Small, fresh little hen:









*Today* it was cold and windy. It was 23 degrees this morning. I fished two holes and hit fish in both. The fish were lethergic and not real aggressive today. It took alittle while to get them to go this morning, but I coaxed two solid bucks:

This one's pretty fresh:









Nice, thick holdover:


----------



## stinger63 (Nov 25, 2003)

Absolutely Beautiful fish.Congrads on your success.Was the lure in the fish on the last pic a yarn fly or spawn bag?
Aaron


----------



## Reel_Screamer86 (Mar 22, 2007)

*Nice job Jon , are you still fishing the same hole as you been fishing ?*

*Were headed up Wednesday for the day, was the water low ????*


----------



## aquaticsanonymous (Jul 1, 2006)

nice pics, keep up the good work, and keep posting for those of us who don't get to get out.


----------



## stinger63 (Nov 25, 2003)

aquaticsanonymous said:


> nice pics, keep up the good work, and keep posting for those of us who don't get to get out.


No doubt one lucky feller there you are Ausable


----------



## axisgear (Jan 24, 2007)

I'm glad to see some sites are happy to have pics. of fish on their forums!

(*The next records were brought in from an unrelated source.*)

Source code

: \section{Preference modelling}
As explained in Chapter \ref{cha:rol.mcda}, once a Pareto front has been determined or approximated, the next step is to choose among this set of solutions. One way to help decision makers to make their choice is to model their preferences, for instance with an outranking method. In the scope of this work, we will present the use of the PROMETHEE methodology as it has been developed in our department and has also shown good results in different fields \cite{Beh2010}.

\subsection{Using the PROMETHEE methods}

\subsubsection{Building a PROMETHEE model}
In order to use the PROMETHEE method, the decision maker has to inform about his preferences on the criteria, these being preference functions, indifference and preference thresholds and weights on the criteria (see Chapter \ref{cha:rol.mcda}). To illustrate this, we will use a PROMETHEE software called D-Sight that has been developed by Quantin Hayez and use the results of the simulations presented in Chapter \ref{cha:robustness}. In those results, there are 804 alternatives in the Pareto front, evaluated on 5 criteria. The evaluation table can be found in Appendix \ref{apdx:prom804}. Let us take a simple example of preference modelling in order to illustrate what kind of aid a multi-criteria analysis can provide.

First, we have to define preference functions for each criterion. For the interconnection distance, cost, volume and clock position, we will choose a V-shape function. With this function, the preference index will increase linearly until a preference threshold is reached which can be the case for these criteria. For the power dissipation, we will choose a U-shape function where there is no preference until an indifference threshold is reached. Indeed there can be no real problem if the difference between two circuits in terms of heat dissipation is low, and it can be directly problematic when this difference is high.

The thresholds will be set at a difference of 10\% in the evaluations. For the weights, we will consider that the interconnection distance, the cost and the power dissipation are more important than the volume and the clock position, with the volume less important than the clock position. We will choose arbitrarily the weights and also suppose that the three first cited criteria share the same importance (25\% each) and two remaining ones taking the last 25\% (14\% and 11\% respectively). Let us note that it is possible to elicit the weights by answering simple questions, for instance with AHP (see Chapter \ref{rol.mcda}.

Great job considering how hard I'm sure you worked for those fish.

Thanks for sharing and keep them coming.Hen #2 would have been skeins in my freezer as far as I'm concerned!


----------



## Bucky Broadside (Dec 27, 2007)

Those fish are gorgeous...keep up the nice work


----------



## RIVER LADY (Jun 13, 2005)

Very nice as usual Jon. Good to see it. I miss Grandma's place.


----------



## RiverRanger (Aug 23, 2006)

Great job AS, just love those pictures. Makes me feel like I'm there.


----------



## MykissRay (Dec 28, 2007)

Nice MyKiss's there young man! I fish the Au Sable alot and haven't been there recently...I need to get my retired butt moving and head over there.

My favorite place on that river is so clear in my mind right now, thanks for the pictures. 

Purple always works good for me there try it if you haven't.


----------